-- Your instructions --
Take the entries below and print only the lines from the one with "vez mais comuns" through the one with "de linguística da", exactly as they stand, both ends included.

-- Given data --
/---
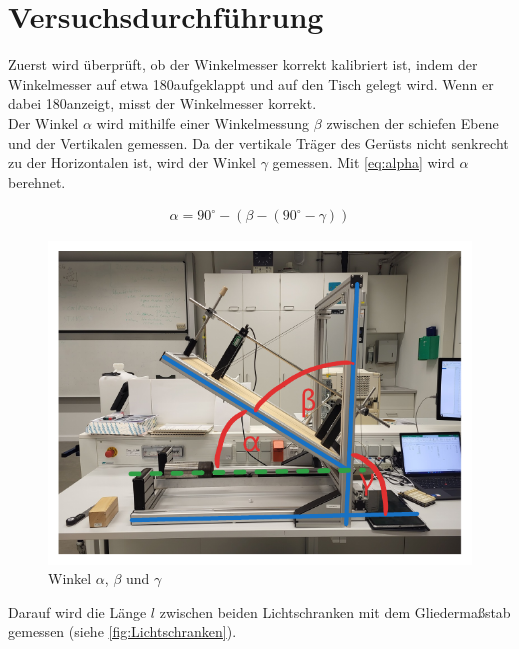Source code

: \section{Versuchsdurchführung}

Zuerst wird überprüft, ob der Winkelmesser korrekt kalibriert ist, indem der Winkelmesser auf etwa 180\textdegree aufgeklappt und auf den Tisch gelegt wird. Wenn er dabei 180\textdegree anzeigt, misst der Winkelmesser korrekt. \\
Der Winkel $\alpha$ wird mithilfe einer Winkelmessung $\beta$ zwischen der schiefen Ebene und der Vertikalen gemessen. Da der vertikale Träger des Gerüsts nicht senkrecht zu der Horizontalen ist, wird der Winkel $\gamma$ gemessen. Mit \autoref{eq:alpha} wird $\alpha$ berehnet.

\begin{align}
    \alpha = 90^\circ - (\beta - (90^\circ - \gamma))
    \label{eq:alpha}
\end{align}

\begin{figure}[ht]
    \centering
    \includegraphics{images/Versuch-Winkel.pdf}
    \caption[Winkelmessung]{Winkel $\alpha$, $\beta$ und $\gamma$}
    \label{fig:Winkelmessung}
\end{figure}

Darauf wird die Länge $l$ zwischen beiden Lichtschranken mit dem Gliedermaßstab gemessen (siehe \autoref{fig:Lichtschranken}).\\

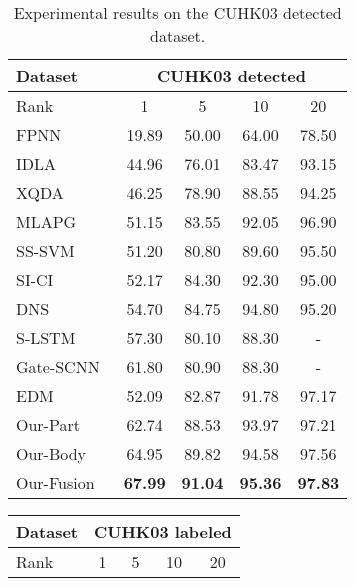 \documentclass[10pt,twocolumn,letterpaper]{article}
\begin{document}
\begin{table}[!tbp]
  \begin{center}
  \scriptsize
    \begin{tabular}{|l|cccc|}
    \hline
    Dataset & \multicolumn{4}{c|}{CUHK03 detected} \\
    \hline
    Rank  & 1     & 5     & 10    & 20 \\
    \hline
    \hline
    FPNN~\cite{LiWeiCVPR14}  & 19.89  & 50.00  & 64.00  & 78.50  \\
    IDLA~\cite{AhmedCVPR15improved}  & 44.96  & 76.01  & 83.47  & 93.15  \\
    XQDA~\cite{LiaoshengcaiCVPR15}  & 46.25  & 78.90  & 88.55  & 94.25  \\
    MLAPG~\cite{LiaoshengcaiICCV15} & 51.15  & 83.55  & 92.05  & 96.90  \\
    SS-SVM~\cite{ZhangCVPR16sample} & 51.20  & 80.80  & 89.60  & 95.50  \\
    SI-CI~\cite{WangfaqiangCVPR16JSC} & 52.17  & 84.30  & 92.30  & 95.00  \\
    DNS~\cite{ZhangLiCVPR16}   & 54.70  & 84.75  & 94.80  & 95.20  \\
    S-LSTM~\cite{Varior2016Siamese} & 57.30  & 80.10  & 88.30  & - \\
Gate-SCNN~\cite{VariorECCV16Gated} & 61.80  & 80.90  & 88.30  & - \\
    EDM~\cite{Shihanlin2016Embedding}   & 52.09  & 82.87  & 91.78  & 97.17  \\
    \hline
    \hline
    Our-Part & 62.74  & 88.53  & 93.97  & 97.21  \\
    Our-Body & 64.95  & 89.82  & 94.58  & 97.56  \\
    Our-Fusion & \textbf{67.99}  & \textbf{91.04}  & \textbf{95.36}  & \textbf{97.83}    \\
    \hline
    \end{tabular}\end{center}
  \vspace{-0.5em}
  \caption{Experimental results on the CUHK03 detected dataset.}
  \label{tab:cuhk03detectedresults}\vspace{-0em}
\end{table}\begin{table}[!tbp]
  \begin{center}
  \scriptsize
    \begin{tabular}{|l|cccc|}
    \hline
    Dataset & \multicolumn{4}{c|}{CUHK03 labeled} \\
    \hline
    Rank  & 1     & 5     & 10    & 20 \\

\end{tabular}
\end{center}
\end{table}
\end{document}
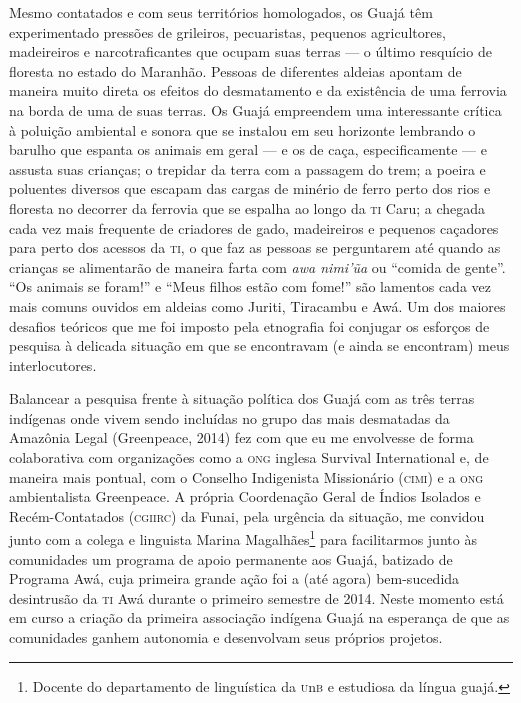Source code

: Mesmo contatados e com seus territórios homologados, os Guajá têm
experimentado pressões de grileiros, pecuaristas, pequenos agricultores,
madeireiros e narcotraficantes que ocupam suas terras --- o último
resquício de floresta no estado do Maranhão. Pessoas de diferentes
aldeias apontam de maneira muito direta os efeitos do desmatamento e da
existência de uma ferrovia na borda de uma de suas terras. Os Guajá
empreendem uma interessante crítica à poluição ambiental e sonora que se
instalou em seu horizonte lembrando o barulho que espanta os animais em
geral --- e os de caça, especificamente --- e assusta suas crianças; o
trepidar da terra com a passagem do trem; a poeira e poluentes diversos
que escapam das cargas de minério de ferro perto dos rios e floresta no
decorrer da ferrovia que se espalha ao longo da \textsc{ti} Caru; a chegada cada
vez mais frequente de criadores de gado, madeireiros e pequenos
caçadores para perto dos acessos da \textsc{ti}, o que faz as pessoas se
perguntarem até quando as crianças se alimentarão de maneira farta com
\textit{awa nimi'ũa} ou ``comida de gente''. ``Os animais se foram!'' e
``Meus filhos estão com fome!'' são lamentos cada vez mais comuns
ouvidos em aldeias como Juriti, Tiracambu e Awá. Um dos maiores desafios
teóricos que me foi imposto pela etnografia foi conjugar os esforços de
pesquisa à delicada situação em que se encontravam (e ainda se
encontram) meus interlocutores.

Balancear a pesquisa frente à situação política dos Guajá com as três
terras indígenas onde vivem sendo incluídas no grupo das mais desmatadas
da Amazônia Legal (Greenpeace, 2014) fez com que eu me envolvesse de
forma colaborativa com organizações como a \textsc{ong} inglesa Survival
International e, de maneira mais pontual, com o Conselho Indigenista
Missionário (\textsc{cimi}) e a \textsc{ong} ambientalista Greenpeace. A própria
Coordenação Geral de Índios Isolados e Recém-Contatados (\textsc{cgiirc}) da
Funai, pela urgência da situação, me convidou junto com a colega e
linguista Marina Magalhães\footnote{Docente do departamento de linguística da
\textsc{u}n\textsc{b} e estudiosa da língua guajá.} para facilitarmos junto às comunidades
um programa de apoio permanente aos Guajá, batizado de Programa Awá,
cuja primeira grande ação foi a (até agora) bem-sucedida desintrusão da
\textsc{ti} Awá durante o primeiro semestre de 2014. Neste momento está em curso
a criação da primeira associação indígena Guajá na esperança de que as
comunidades ganhem autonomia e desenvolvam seus próprios projetos.

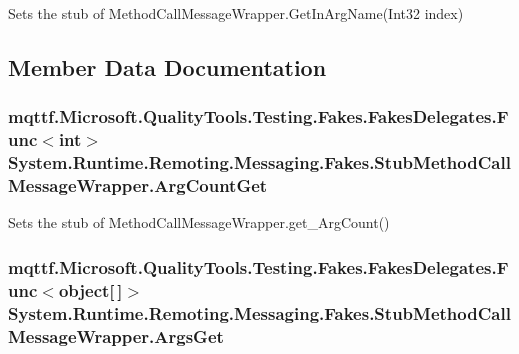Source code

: Sets the stub of Method\-Call\-Message\-Wrapper.\-Get\-In\-Arg\-Name(\-Int32 index)



\subsection{Member Data Documentation}
\hypertarget{class_system_1_1_runtime_1_1_remoting_1_1_messaging_1_1_fakes_1_1_stub_method_call_message_wrapper_a304f6473aeea8f838dcc9e85ad0e0441}{
\subsubsection[{Arg\-Count\-Get}]{\setlength{\rightskip}{0pt plus 5cm}mqttf.\-Microsoft.\-Quality\-Tools.\-Testing.\-Fakes.\-Fakes\-Delegates.\-Func$<$int$>$ System.\-Runtime.\-Remoting.\-Messaging.\-Fakes.\-Stub\-Method\-Call\-Message\-Wrapper.\-Arg\-Count\-Get}}\label{class_system_1_1_runtime_1_1_remoting_1_1_messaging_1_1_fakes_1_1_stub_method_call_message_wrapper_a304f6473aeea8f838dcc9e85ad0e0441}


Sets the stub of Method\-Call\-Message\-Wrapper.\-get\-\_\-\-Arg\-Count()

\hypertarget{class_system_1_1_runtime_1_1_remoting_1_1_messaging_1_1_fakes_1_1_stub_method_call_message_wrapper_ac7c33f35ae41c7e1c9f60e9e4b895e78}{
\subsubsection[{Args\-Get}]{\setlength{\rightskip}{0pt plus 5cm}mqttf.\-Microsoft.\-Quality\-Tools.\-Testing.\-Fakes.\-Fakes\-Delegates.\-Func$<$object\mbox{[}$\,$\mbox{]}$>$ System.\-Runtime.\-Remoting.\-Messaging.\-Fakes.\-Stub\-Method\-Call\-Message\-Wrapper.\-Args\-Get}}\label{class_system_1_1_runtime_1_1_remoting_1_1_messaging_1_1_fakes_1_1_stub_method_call_message_wrapper_ac7c33f35ae41c7e1c9f60e9e4b895e78}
\---
-- Written response --
``Meus filhos estão com fome!'' são lamentos cada vez mais comuns
ouvidos em aldeias como Juriti, Tiracambu e Awá. Um dos maiores desafios
teóricos que me foi imposto pela etnografia foi conjugar os esforços de
pesquisa à delicada situação em que se encontravam (e ainda se
encontram) meus interlocutores.

Balancear a pesquisa frente à situação política dos Guajá com as três
terras indígenas onde vivem sendo incluídas no grupo das mais desmatadas
da Amazônia Legal (Greenpeace, 2014) fez com que eu me envolvesse de
forma colaborativa com organizações como a \textsc{ong} inglesa Survival
International e, de maneira mais pontual, com o Conselho Indigenista
Missionário (\textsc{cimi}) e a \textsc{ong} ambientalista Greenpeace. A própria
Coordenação Geral de Índios Isolados e Recém-Contatados (\textsc{cgiirc}) da
Funai, pela urgência da situação, me convidou junto com a colega e
linguista Marina Magalhães\footnote{Docente do departamento de linguística da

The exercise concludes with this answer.